As much as we don’t want to think or acknowledge it, we can spend as much time eating up our precious time and mental energy and putting ourselves in the boring, repetitive tasks that prevent us from focusing on true strategic work, but Agent AI has changed the equation and we find this technology is rapidly abolished in Australia and the new zealand. According to a survey by YouGov and Salesforce, 69% of ANZ C-Suite executives, who prioritize AI, will focus on implementing agent AI over the next 12 months, with 38% saying they already implementing technology.
Agent AI is considered by many as a new frontier in AI innovation. This is because these agents can automate boring or repeating processes without having to prompt directly from human users, allowing a wide range of possible applications to be opened. For example, AI agents can provide professional-level advice to their customers, perform financial or HR management tasks, perform complex data analytics, and perform potential use cases. However, to adopt AI agents safely and efficiently, ANZ and later organizations need to do more to ensure and optimize the data that drives the agent tools. Without strong data security and governance, agents will not function effectively or securely.
What is Agent AI? Set the record straight
What is an AI agent? Microsoft defines it as (A) automate and execute business processes, and (a) act as a digital colleague to assist or perform tasks on behalf of a user or team.” Meanwhile, Salesforce calls it “Automatic Intelligence (AI) the type of artificial intelligence (AI) that can work independently, make decisions, and perform tasks without human intervention,” while IBM calls it “an artificial intelligence system that can achieve certain goals with limited oversight.”
While these definitions may not be completely identical (and there have definitely been some healthy debates in the industry!), the core concepts are consistent. An AI agent is an AI system that can act intelligently and autonomously without direct, continuous prompts from humans. What really stands out from AI assistants like ChatGpt, Google Gemini, and Microsoft 365 Copilot is this autonomy and advanced reasoning power.

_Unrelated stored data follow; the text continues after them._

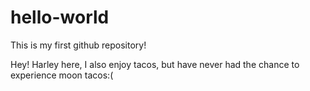 # hello-world
This is my first github repository!

Hey! Harley here, I also enjoy tacos, but have never had the chance to experience moon tacos:( 
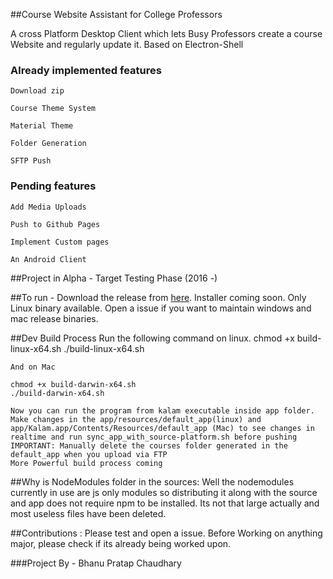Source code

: ##Course Website Assistant for College Professors

A cross Platform Desktop Client which lets Busy Professors create a course Website and regularly update it. Based on Electron-Shell

### Already implemented features
	
	Download zip

	Course Theme System

	Material Theme

	Folder Generation

	SFTP Push

### Pending features
	
	Add Media Uploads
	
	Push to Github Pages

	Implement Custom pages

	An Android Client

##Project in Alpha - Target Testing Phase (2016 -)

##To run -
 Download the release from [here](https://github.com/navya/Kalam/releases). Installer coming soon. Only Linux binary available. Open a issue if you want to maintain windows and mac release binaries.

##Dev Build Process
	Run the following command on linux. 
	chmod +x build-linux-x64.sh
	./build-linux-x64.sh

	And on Mac

	chmod +x build-darwin-x64.sh
	./build-darwin-x64.sh

	Now you can run the program from kalam executable inside app folder.
	Make changes in the app/resources/default_app(linux) and app/Kalam.app/Contents/Resources/default_app (Mac) to see changes in realtime and run sync_app_with_source-platform.sh before pushing
	IMPORTANT: Manually delete the courses folder generated in the default_app when you upload via FTP
	More Powerful build process coming

##Why is NodeModules folder in the sources:
	Well the nodemodules currently in use are js only modules so distributing it along with the source and app does not require npm to be installed. Its not that large actually and most useless files have been deleted.

##Contributions : 
Please test and open a issue. Before Working on anything major, please check if its already being worked upon.

###Project By - Bhanu Pratap Chaudhary
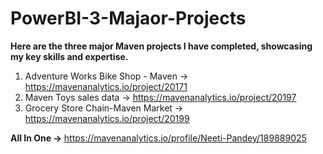 # PowerBI-3-Majaor-Projects

**Here are the three major Maven projects I have completed, showcasing my key skills and expertise.**

1. Adventure Works Bike Shop - Maven -> https://mavenanalytics.io/project/20171
2. Maven Toys sales data -> https://mavenanalytics.io/project/20197
3. Grocery Store Chain-Maven Market -> https://mavenanalytics.io/project/20199
   
**All In One ->** https://mavenanalytics.io/profile/Neeti-Pandey/189889025
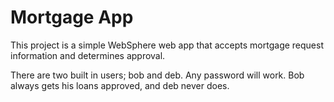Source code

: # Mortgage App

This project is a simple WebSphere web app that accepts mortgage request information
and determines approval.

There are two built in users; bob and deb.  Any password will work.  Bob always gets 
his loans approved, and deb never does.
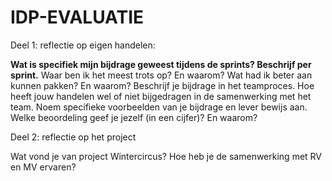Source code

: # IDP-EVALUATIE
Deel 1: reflectie op eigen handelen:

**Wat is specifiek mijn bijdrage geweest tijdens de sprints? Beschrijf per sprint.**
Waar ben ik het meest trots op? En waarom?
Wat had ik beter aan kunnen pakken? En waarom?
Beschrijf je bijdrage in het teamproces. Hoe heeft jouw handelen wel of niet bijgedragen in de samenwerking met het team. Noem specifieke voorbeelden van je bijdrage en lever bewijs aan.
Welke beoordeling geef je jezelf (in een cijfer)? En waarom?
 

Deel 2: reflectie op het project

 

Wat vond je van project Wintercircus?
Hoe heb je de samenwerking met RV en MV ervaren?

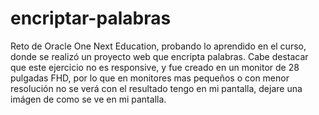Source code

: # encriptar-palabras
Reto de Oracle One Next Education, probando lo aprendido en el curso, donde se realizó un proyecto web que encripta palabras.
Cabe destacar que este ejercicio no es responsive, y fue creado en un monitor de 28 pulgadas FHD, por lo que en monitores mas pequeños o con menor resolución no se verá con el resultado tengo en mi pantalla, dejare una imágen de como se ve en mi pantalla.
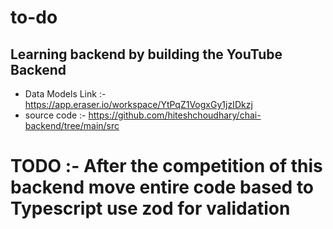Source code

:# to-do

## Learning  backend by building the YouTube Backend

- Data Models Link :- https://app.eraser.io/workspace/YtPqZ1VogxGy1jzIDkzj
- source code :- https://github.com/hiteshchoudhary/chai-backend/tree/main/src


# TODO :- After the  competition of this backend move entire code based to Typescript use zod for validation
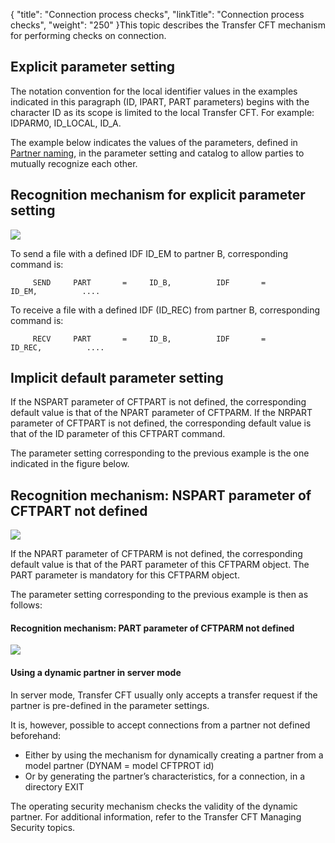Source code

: {
    "title": "Connection  process checks",
    "linkTitle": "Connection process checks",
    "weight": "250"
}This topic describes the Transfer CFT mechanism for performing checks
on connection.

Explicit parameter setting
--------------------------

The notation convention for the local identifier values in the examples
indicated in this paragraph (ID, IPART, PART parameters) begins with the
character ID as its scope is limited to the local Transfer CFT. For example:
IDPARM0, ID_LOCAL, ID_A.

The example below indicates the values of the parameters, defined in
[Partner naming](../partner_naming_conventions), in the parameter setting and catalog to allow parties
to mutually recognize each other.

Recognition mechanism for explicit parameter setting
----------------------------------------------------

![](/Images/TransferCFT/Recongnition_explicit_parameter_setting.gif)

To send a file with a defined IDF ID_EM to partner B, corresponding
command is:

`     SEND     PART       =     ID_B,          IDF       =     ID_EM,          ....`

To receive a file with a defined IDF (ID_REC) from partner B, corresponding
command is:

`     RECV     PART       =     ID_B,          IDF       =     ID_REC,          ....`

Implicit default parameter setting
----------------------------------

If the NSPART parameter of CFTPART is not defined, the corresponding
default value is that of the NPART parameter of CFTPARM. If the NRPART
parameter of CFTPART is not defined, the corresponding default value is
that of the ID parameter of this CFTPART command.

The parameter setting corresponding to the previous example is the one
indicated in the figure below.

Recognition mechanism: NSPART parameter of CFTPART not defined
--------------------------------------------------------------

![](/Images/TransferCFT/NSPART_undefined_CFTPART.gif)

If the NPART parameter of CFTPARM is not defined, the corresponding
default value is that of the PART parameter of this CFTPARM object. The
PART parameter is mandatory for this CFTPARM object.

The parameter setting corresponding to
the previous example is then as follows:

#### Recognition mechanism: PART parameter of CFTPARM not defined

![](/Images/TransferCFT/PART_not_defined_in_CFTPARM.jpg)

#### Using a dynamic partner in server mode

In server mode, Transfer CFT usually only accepts
a transfer request if the partner is pre-defined in the parameter settings.

It is, however, possible to accept connections from a partner not defined
beforehand:

- Either by using
    the mechanism for dynamically creating a partner from a model partner
    (DYNAM = model CFTPROT id)
- Or by generating
    the partner’s characteristics, for a connection, in a directory EXIT

The operating security mechanism checks the validity of the dynamic
partner. For additional information, refer to the Transfer CFT Managing
Security topics.
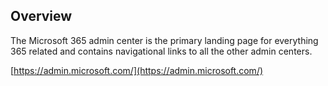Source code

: ## Overview

The Microsoft 365 admin center is the primary landing page for everything 365 related and contains navigational links to all the other admin centers.

[https://admin.microsoft.com/](https://admin.microsoft.com/)
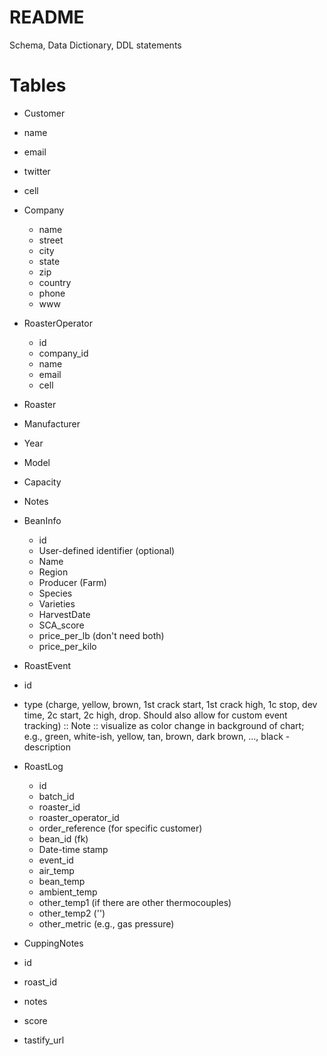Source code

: README
====


Schema, Data Dictionary, DDL statements


Tables
=====

- Customer
 - name
 - email
 - twitter
 - cell

- Company
  - name
  - street
  - city
  - state
  - zip
  - country
  - phone
  - www

- RoasterOperator
  - id
  - company_id
  - name
  - email
  - cell


- Roaster
 - Manufacturer
 - Year
 - Model
 - Capacity
 - Notes


 - BeanInfo
   - id
   - User-defined identifier (optional)
   - Name
   - Region
   - Producer (Farm)
   - Species
   - Varieties
   - HarvestDate
   - SCA_score
   - price_per_lb (don't need both)
   - price_per_kilo

  - RoastEvent
   - id
   - type (charge, yellow, brown, 1st crack start, 1st crack high, 1c stop, dev time, 2c start, 2c high, drop.  Should also allow for custom event tracking)
  	   :: Note :: visualize as color change in background of chart; e.g., green, white-ish, yellow, tan, brown, dark brown, ..., black
  	- description

  - RoastLog
  	- id
  	- batch_id
  	- roaster_id
  	- roaster_operator_id
  	- order_reference (for specific customer)
  	- bean_id (fk)
  	- Date-time stamp
  	- event_id 
  	- air_temp
  	- bean_temp
  	- ambient_temp
  	- other_temp1 (if there are other thermocouples)
  	- other_temp2 ('')
  	- other_metric (e.g., gas pressure)


  - CuppingNotes
   - id
   - roast_id
   - notes
   - score
   - tastify_url








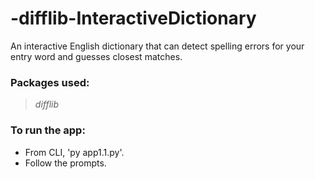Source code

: # -difflib-InteractiveDictionary

An interactive English dictionary that can detect spelling errors for your entry word and guesses closest matches.

### Packages used:
> *difflib*

### To run the app: 
* From CLI, 'py app1.1.py'.
* Follow the prompts.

Think about it like this. The assistant will help you write. This opens up a world of possibilities, including expert-level customer advice, automated management tasks for finance or HR, or performing complex data analytics on its own. For example, this week I asked AI agents to compile a report to compare the functionality of software products with international standards and provide suggestions for additional functionality. This saved about three days of research and allowed me to spend that precious time analyzing the results.
The reason for enhancing data governance is to bring safer, more secure AI agents
Agent AI has unique benefits, but also presents unique risks, and as more organizations adopt Agent AI, they discover robust data governance for policies, roles, and protections to manage and protect an organization’s data assets. Therefore, a recent survey from Drexel University shows that 71% of organizations have data governance programs, compared to 60% in 2023.
Effective governance is increasing as it helps address critical AI-related security and productivity issues, such as preventing data breaches and reducing AI-related errors. Without a strong data governance measure, agents may incorrectly disclose sensitive information or make autonomous decisions. Powerful data governance measures allow organizations to actively protect their data by implementing comprehensive governance policies and deploying technology to monitor AI runtime environments. This not only enhances security, but also ensures that agent AI tools work best and provide significant value with minimal risk.
The key elements of this approach are:
• Protect data without humans in loops: Agents rely on the data they consume, and often do not have humans in the mix so that data is consumed and distributed correctly. This means it is important to accurately classify this data, ensure relevance and mitigate risk. If humans are not in the loop, powerful data governance measures can intervene to enable AI agents to access or repeat sensitive data.
• Preventing errors and violations: A robust governance framework helps agents avoid “hatography” (AI generates misinformation) and protect sensitive content from accidental exposure by improving the quality of AI data. This significantly reduces the likelihood that autonomous agents will make harmful decisions.
To tackle these and other AI-related challenges, Gartner recommends that organizations apply the AI TRISM (trust, risk, and security management) framework to their data environments. Data and information governance, along with AI governance and AI runtime inspection and enforcement technology, are an important part of this framework. The very existence of this new framework highlights the immeasurable risks as well as the immeasurable possibilities of agent AI.
Securing the future with AI
The future of work is here, and it is driven by Agent AI. While the wave of adoption is clearly built across the ANZ, organizations need to prioritize robust data security and governance. This is not just about managing risk. These powerful tools are to optimize data to facilitate and ensure that they work effectively and safely. Organizations cannot afford to be left behind, so more needs to be done to ensure risk is managed and this powerful tool is effective.